The chemical properties of 1 + -deuterium-3 + -tritium-5 + -aminonaphthalene can be investigated. Deuterium is also an isotope of hydrogen, and its nucleus has more neutrons than hydrogen, and its mass is slightly heavier. Its chemical properties are generally similar to those of hydrogen, but due to the difference in mass, it varies in some reaction rates. In chemical reactions, deuterium participates in the reaction at a slightly slower rate than hydrogen, because the heavier nuclei cause different chemical bond vibration frequencies, which affect the reaction process.
As for tritium, which is also an isotope of hydrogen, the nucleus contains two neutrons and is radioactive. Its chemical properties are also similar to those of hydrogen, but due to radioactivity, the chemical reactions it participates in are even more unique. Its decay can cause changes in the surrounding chemical environment, and it is widely used in biochemical research, tracer technology and other fields. With its radioactivity, the movement and reaction path of substances can be traced.
5 + -Aminonaphthalene, an organic compound containing an amino group and a naphthalene ring. The amino group has electron-giving properties, which can increase the electron cloud density of the naphthalene ring, making it more prone to electrophilic substitution. And the amino group can participate in many reactions, such as salting with acids, acylation with acyl halides, acid anhydrides, etc. The naphthalene ring is an aromatic ring aromatic hydrocarbon, which can undergo typical aromatic electrophilic substitution reactions such as halogenation, nitrification, and sulfonation. Due to the different electron cloud densities at different positions on the naphthalene ring, the substitution reaction Overall, the components of 1 + -deuterium-3 + -tritium-5 + -aminonaphthalene interact with each other to form unique chemical properties, which have potential applications and research value in chemistry, materials, biology and other fields.
As for tritium, which is also an isotope of hydrogen, the nucleus contains two neutrons and is radioactive. Its chemical properties are also similar to those of hydrogen, but due to radioactivity, the chemical reactions it participates in are even more unique. Its decay can cause changes in the surrounding chemical environment, and it is widely used in biochemical research, tracer technology and other fields. With its radioactivity, the movement and reaction path of substances can be traced.
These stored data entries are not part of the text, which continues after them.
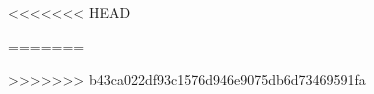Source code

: \documentclass[mpca]{unb-cic}
\begin{document}
\renewcommand{\appendixname}{Anexo}


  \textual

  
  
  
  
<<<<<<< HEAD
  
   
=======
  
>>>>>>> b43ca022df93c1576d946e9075db6d73469591fa


 \postextual
 
  
%  
\end{document}
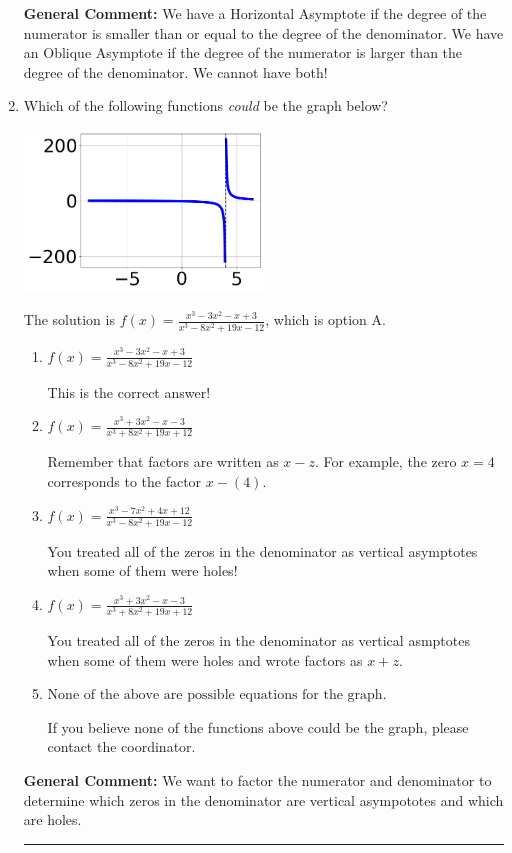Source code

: \documentclass{extbook}[14pt]
\newcommand{\litem}[1]{\item #1

\rule{\textwidth}{0.4pt}}
\begin{document}
\begin{enumerate}
{\textbf{General Comment:} We have a Horizontal Asymptote if the degree of the numerator is smaller than or equal to the degree of the denominator. We have an Oblique Asymptote if the degree of the numerator is larger than the degree of the denominator. We cannot have both!
}
\litem{
Which of the following functions \textit{could} be the graph below?

\begin{center}
    \includegraphics[width=0.5\textwidth]{../Figures/identifyGraphOfRationalFunctionA.png}
\end{center}


The solution is \( f(x)=\frac{x^{3} -3 x^{2} -x + 3}{x^{3} -8 x^{2} +19 x -12} \), which is option A.\begin{enumerate}[label=\Alph*.]
\item \( f(x)=\frac{x^{3} -3 x^{2} -x + 3}{x^{3} -8 x^{2} +19 x -12} \)

This is the correct answer!
\item \( f(x)=\frac{x^{3} +3 x^{2} -x -3}{x^{3} +8 x^{2} +19 x + 12} \)

Remember that factors are written as $x-z$. For example, the zero $x=4$ corresponds to the factor $x-(4)$.
\item \( f(x)=\frac{x^{3} -7 x^{2} +4 x + 12}{x^{3} -8 x^{2} +19 x -12} \)

You treated all of the zeros in the denominator as vertical asymptotes when some of them were holes!
\item \( f(x)=\frac{x^{3} +3 x^{2} -x -3}{x^{3} +8 x^{2} +19 x + 12} \)

You treated all of the zeros in the denominator as vertical asmptotes when some of them were holes and wrote factors as $x+z$.
\item \( \text{None of the above are possible equations for the graph.} \)

If you believe none of the functions above could be the graph, please contact the coordinator.
\end{enumerate}

\textbf{General Comment:} We want to factor the numerator and denominator to determine which zeros in the denominator are vertical asympototes and which are holes.
}
\end{enumerate}
\end{document}

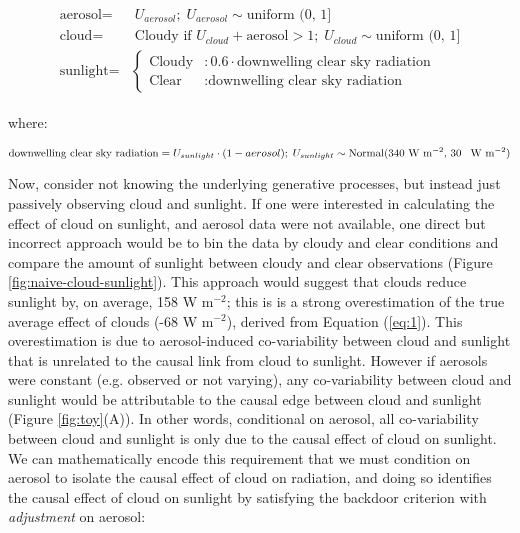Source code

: \documentclass[12pt]{article}
\begin{document}
\begin{align}
  \begin{split}
    \text{aerosol} =& \; U_{aerosol}; \; U_{aerosol} \sim
    \text{uniform (0, 1]}\\ \text{cloud} =& \; \text{Cloudy if } U_{cloud} +
    \text{aerosol} > 1; \; U_{cloud} \sim \text{uniform (0, 1]}\\ \text{sunlight}
    =& \begin{cases} \text{Cloudy} &: 0.6 \cdot \text{downwelling clear
        sky radiation} \\ \text{Clear} &: \text{downwelling clear sky
        radiation}
    \end{cases}
    \label{eq:1}
  \end{split}
\end{align}

where:

\begin{equation*} \text{downwelling clear sky radiation} =
  U_{sunlight} \cdot (1 - aerosol); \; U_{sunlight} \sim
  \text{Normal(340 W m$^{-2}$, 30 \, W m$^{-2}$)}
\end{equation*}

Now, consider not knowing the underlying generative processes, but
instead just passively observing cloud and sunlight. If one were
interested in calculating the effect of cloud on sunlight, and aerosol
data were not available, one direct but incorrect approach would be to bin the data
by cloudy and clear conditions and compare the amount of sunlight
between cloudy and clear observations (Figure
\ref{fig:naive-cloud-sunlight}). This approach would suggest that
clouds reduce sunlight by, on average, 158 W m$^{-2}$; this is is a
strong overestimation of the true average effect of clouds (-68 W
m$^{-2}$), derived from Equation (\ref{eq:1}). This overestimation is
due to aerosol-induced co-variability between cloud and sunlight that
is unrelated to the causal link from cloud to sunlight. However if
aerosols were constant (e.g. observed or not varying), any
co-variability between cloud and sunlight would be attributable to the
causal edge between cloud and sunlight (Figure \ref{fig:toy}(A)). In
other words, conditional on aerosol, all co-variability between cloud
and sunlight is only due to the causal effect of cloud on sunlight.
We can mathematically encode this requirement that we must condition
on aerosol to isolate the causal effect of cloud on radiation, and
doing so identifies the causal effect of cloud on sunlight by
satisfying the backdoor criterion with \textit{adjustment} on aerosol:
\end{document}
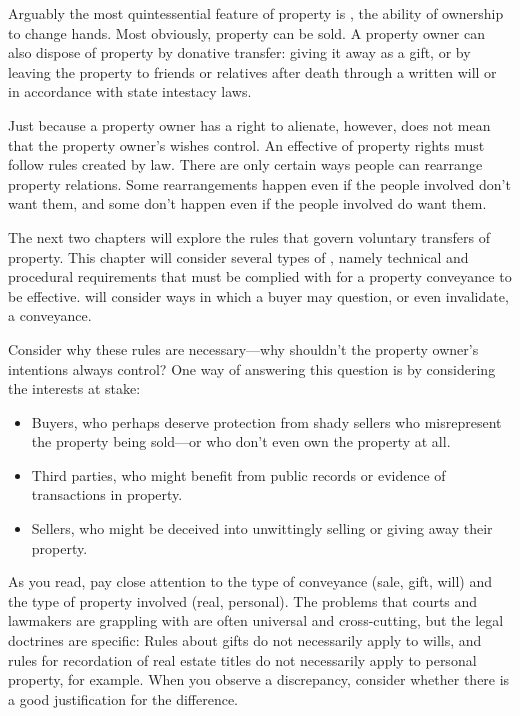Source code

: Arguably the most quintessential feature of property is , the
ability of ownership to change hands. Most obviously, property can be sold. A
property owner can also dispose of property by donative transfer: giving it away
as a gift, or by leaving the property to friends or relatives after death
through a written will or in accordance with state intestacy laws.

Just because a property owner has a right to alienate, however, does not mean
that the property owner's wishes control. An effective  of
property
rights must follow rules created by law.  There are only certain ways people can
rearrange property relations.  Some rearrangements happen even if the people
involved don't want them, and some don't happen even if the people involved do
want them.

The next two chapters will explore the rules that govern voluntary transfers of
property. This chapter will consider several types of , namely
technical and procedural requirements that must be complied with for a property
conveyance to be effective.  will consider
ways in which a buyer may question, or even invalidate, a conveyance.

Consider why these rules are necessary---why shouldn't the property owner's
intentions always control? One way of answering this question is by considering
the interests at stake:
\begin{itemize}
\item Buyers, who perhaps deserve protection from shady sellers
who misrepresent the property being sold---or who don't even own the property at
all.
\item Third parties, who might benefit from public records or evidence of
transactions in property.
\item Sellers, who might be deceived into unwittingly selling or giving away
their property.
\end{itemize}

As you read, pay close attention to the type of conveyance (sale, gift, will)
and the type of property involved (real, personal). The problems that courts and
lawmakers are grappling with are often universal and cross-cutting, but the
legal doctrines are specific: Rules about gifts do not necessarily apply to
wills, and rules for recordation of real estate titles do not necessarily apply
to personal property, for example. When you observe a discrepancy, consider
whether there is a good justification for the difference.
5 + -Aminonaphthalene, an organic compound containing an amino group and a naphthalene ring. The amino group has electron-giving properties, which can increase the electron cloud density of the naphthalene ring, making it more prone to electrophilic substitution. And the amino group can participate in many reactions, such as salting with acids, acylation with acyl halides, acid anhydrides, etc. The naphthalene ring is an aromatic ring aromatic hydrocarbon, which can undergo typical aromatic electrophilic substitution reactions such as halogenation, nitrification, and sulfonation. Due to the different electron cloud densities at different positions on the naphthalene ring, the substitution reaction Overall, the components of 1 + -deuterium-3 + -tritium-5 + -aminonaphthalene interact with each other to form unique chemical properties, which have potential applications and research value in chemistry, materials, biology and other fields.
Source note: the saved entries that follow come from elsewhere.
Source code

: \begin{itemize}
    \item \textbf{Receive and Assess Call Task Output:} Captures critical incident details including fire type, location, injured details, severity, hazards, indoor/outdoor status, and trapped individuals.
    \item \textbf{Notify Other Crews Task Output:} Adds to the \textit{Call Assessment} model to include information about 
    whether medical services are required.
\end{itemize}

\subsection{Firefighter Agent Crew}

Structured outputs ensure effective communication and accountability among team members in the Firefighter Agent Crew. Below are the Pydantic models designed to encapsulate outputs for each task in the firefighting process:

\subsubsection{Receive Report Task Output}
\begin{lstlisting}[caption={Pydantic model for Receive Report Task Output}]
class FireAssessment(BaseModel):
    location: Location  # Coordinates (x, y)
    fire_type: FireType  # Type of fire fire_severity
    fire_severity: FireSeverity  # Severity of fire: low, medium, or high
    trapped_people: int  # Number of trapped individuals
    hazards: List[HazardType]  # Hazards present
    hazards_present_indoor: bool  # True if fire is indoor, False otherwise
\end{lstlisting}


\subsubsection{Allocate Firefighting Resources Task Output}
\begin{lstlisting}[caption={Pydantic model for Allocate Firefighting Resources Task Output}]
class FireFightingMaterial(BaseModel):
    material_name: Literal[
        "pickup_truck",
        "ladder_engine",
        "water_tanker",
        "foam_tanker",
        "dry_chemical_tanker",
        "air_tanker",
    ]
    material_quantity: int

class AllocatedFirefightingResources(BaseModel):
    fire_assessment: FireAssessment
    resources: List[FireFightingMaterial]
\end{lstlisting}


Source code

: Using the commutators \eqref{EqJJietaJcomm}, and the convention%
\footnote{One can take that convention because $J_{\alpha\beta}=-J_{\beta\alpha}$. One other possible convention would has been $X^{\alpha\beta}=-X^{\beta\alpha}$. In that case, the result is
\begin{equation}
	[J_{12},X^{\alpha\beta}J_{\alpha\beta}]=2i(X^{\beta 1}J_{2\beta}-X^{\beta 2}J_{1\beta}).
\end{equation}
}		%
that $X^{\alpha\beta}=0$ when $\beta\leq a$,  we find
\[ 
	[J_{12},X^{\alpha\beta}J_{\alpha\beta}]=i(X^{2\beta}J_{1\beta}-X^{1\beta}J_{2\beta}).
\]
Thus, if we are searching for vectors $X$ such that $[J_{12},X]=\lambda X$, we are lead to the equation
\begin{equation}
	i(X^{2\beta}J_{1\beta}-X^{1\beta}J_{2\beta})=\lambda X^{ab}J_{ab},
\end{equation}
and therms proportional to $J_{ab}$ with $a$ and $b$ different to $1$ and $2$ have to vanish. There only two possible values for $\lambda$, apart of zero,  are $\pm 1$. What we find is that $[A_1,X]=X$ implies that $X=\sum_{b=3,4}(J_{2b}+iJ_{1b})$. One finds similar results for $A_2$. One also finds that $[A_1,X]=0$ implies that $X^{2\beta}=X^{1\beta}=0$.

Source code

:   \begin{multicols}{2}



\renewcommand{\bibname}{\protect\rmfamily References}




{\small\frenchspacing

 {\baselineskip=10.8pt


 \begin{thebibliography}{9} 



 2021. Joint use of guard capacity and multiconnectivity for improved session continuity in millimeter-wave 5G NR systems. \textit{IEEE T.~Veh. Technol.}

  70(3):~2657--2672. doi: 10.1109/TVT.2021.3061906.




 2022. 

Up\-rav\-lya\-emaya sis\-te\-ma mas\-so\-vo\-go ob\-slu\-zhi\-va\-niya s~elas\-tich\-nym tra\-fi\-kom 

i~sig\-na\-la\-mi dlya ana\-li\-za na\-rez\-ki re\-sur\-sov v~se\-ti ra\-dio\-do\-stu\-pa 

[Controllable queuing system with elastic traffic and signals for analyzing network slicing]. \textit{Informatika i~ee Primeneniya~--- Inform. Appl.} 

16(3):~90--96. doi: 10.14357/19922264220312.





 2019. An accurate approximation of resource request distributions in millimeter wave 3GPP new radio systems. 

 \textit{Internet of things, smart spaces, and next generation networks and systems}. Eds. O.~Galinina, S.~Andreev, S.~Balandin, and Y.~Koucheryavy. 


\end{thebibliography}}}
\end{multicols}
What are the synthesis methods of 1-chloro-3-fluoro-5-nitrobenzene?
To prepare 1-cyanogen-3-alkyne-5-aminopyridine, there are many methods, and several common ones are described above.
First, pyridine is used as the starting material, and the halogenation method is used to introduce the halogen atom at a specific position of the pyridine, and then interact with the cyanide reagent to introduce the cyanyl group. Then by suitable reaction conditions, the alkynylation reaction occurs and the alkynyl group is added. Finally, the amino group is introduced by means of amination, so as to achieve the synthesis of the target product. In this process, the halogenation reaction requires the selection of suitable halogenating agents and reaction conditions to ensure that the halogen atoms fall precisely in the expected position; the cyanidation step requires attention to the activity and safety of the cyanide reagent; alkynylation and amination also have their own key conditions, which need to be carefully regulated to improve the yield and purity.
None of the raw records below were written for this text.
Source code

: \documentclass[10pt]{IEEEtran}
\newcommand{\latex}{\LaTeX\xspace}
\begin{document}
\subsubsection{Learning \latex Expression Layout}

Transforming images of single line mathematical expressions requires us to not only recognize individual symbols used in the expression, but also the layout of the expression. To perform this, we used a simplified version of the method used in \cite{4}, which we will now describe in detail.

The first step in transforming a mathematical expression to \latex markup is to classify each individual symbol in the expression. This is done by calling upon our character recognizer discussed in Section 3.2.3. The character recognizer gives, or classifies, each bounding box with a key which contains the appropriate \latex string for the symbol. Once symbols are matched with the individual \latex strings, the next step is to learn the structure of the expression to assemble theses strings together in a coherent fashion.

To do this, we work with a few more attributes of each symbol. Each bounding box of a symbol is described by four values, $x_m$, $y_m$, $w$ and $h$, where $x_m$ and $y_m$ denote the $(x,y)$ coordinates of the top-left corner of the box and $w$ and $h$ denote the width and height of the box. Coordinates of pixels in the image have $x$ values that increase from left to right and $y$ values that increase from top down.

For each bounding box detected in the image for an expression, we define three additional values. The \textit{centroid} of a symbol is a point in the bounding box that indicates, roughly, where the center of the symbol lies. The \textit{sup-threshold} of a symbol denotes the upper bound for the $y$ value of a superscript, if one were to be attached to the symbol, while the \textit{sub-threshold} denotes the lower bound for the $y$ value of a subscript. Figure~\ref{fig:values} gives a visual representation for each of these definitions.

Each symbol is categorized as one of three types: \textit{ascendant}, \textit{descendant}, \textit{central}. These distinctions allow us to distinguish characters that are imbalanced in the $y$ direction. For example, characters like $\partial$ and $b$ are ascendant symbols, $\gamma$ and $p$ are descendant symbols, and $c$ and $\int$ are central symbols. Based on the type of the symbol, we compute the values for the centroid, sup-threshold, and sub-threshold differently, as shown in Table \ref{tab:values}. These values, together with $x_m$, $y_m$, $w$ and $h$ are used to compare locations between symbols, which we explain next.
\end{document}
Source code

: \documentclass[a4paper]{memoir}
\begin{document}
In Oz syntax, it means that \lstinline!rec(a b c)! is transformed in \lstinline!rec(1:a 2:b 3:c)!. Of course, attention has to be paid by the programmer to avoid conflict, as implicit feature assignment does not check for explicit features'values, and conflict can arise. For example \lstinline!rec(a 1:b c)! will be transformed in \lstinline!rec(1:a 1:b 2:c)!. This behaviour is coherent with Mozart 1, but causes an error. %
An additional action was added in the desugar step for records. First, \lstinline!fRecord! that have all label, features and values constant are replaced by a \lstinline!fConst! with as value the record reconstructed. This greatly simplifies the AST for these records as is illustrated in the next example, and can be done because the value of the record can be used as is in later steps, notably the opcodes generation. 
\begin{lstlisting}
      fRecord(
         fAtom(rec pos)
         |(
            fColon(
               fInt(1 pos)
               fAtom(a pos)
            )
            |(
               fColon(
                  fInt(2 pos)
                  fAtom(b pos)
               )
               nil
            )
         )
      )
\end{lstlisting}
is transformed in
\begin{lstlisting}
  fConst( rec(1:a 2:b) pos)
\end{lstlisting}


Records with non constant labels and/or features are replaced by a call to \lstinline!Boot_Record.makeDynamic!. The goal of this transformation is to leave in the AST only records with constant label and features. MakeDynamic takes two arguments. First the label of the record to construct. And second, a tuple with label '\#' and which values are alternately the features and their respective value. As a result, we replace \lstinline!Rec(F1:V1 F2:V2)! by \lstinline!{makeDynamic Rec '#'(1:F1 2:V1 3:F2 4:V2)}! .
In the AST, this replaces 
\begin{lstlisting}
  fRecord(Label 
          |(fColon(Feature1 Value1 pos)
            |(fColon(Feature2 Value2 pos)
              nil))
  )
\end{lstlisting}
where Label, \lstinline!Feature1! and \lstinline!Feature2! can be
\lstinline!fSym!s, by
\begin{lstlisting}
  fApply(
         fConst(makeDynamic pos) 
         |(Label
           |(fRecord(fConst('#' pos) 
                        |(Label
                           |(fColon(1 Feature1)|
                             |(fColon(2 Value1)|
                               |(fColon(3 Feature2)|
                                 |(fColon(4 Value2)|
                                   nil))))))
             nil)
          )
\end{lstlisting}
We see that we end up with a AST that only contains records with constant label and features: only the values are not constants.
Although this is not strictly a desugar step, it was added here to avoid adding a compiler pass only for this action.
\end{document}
Second, the pyridine ring can be constructed by multi-step cyclization from aromatic compounds containing specific substituents. In the cyclization process, cyano, alkynyl and amino groups are introduced synchronously or step by step. For example, some compounds containing benzene rings with specific functional groups can form pyridine structures after molecular cyclization under suitable catalysts and reaction environments, and at the same time, the interaction between functional groups can be cleverly used to achieve the introduction of target substituents. This path requires a high degree of control over the design of the starting material and the reaction conditions. However, if the design is subtle, the synthesis step may be simplified and the overall efficiency can be improved.
Third, the coupling reaction catalyzed by transition metals. First, the active intermediates containing cyanide groups, alkynyl groups and amino groups are prepared, and then the coupling reactions catalyzed by transition metal catalysts, such as palladium and copper, are used to precisely splice the parts to build the target molecule. The advantage of this method is that the reaction selectivity is high and the conditions are relatively mild. However, the choice and dosage of transition metal catalysts, the design of ligands, and other factors have a huge impact on the success or failure of the reaction and the effect, and need to be deeply studied and optimized.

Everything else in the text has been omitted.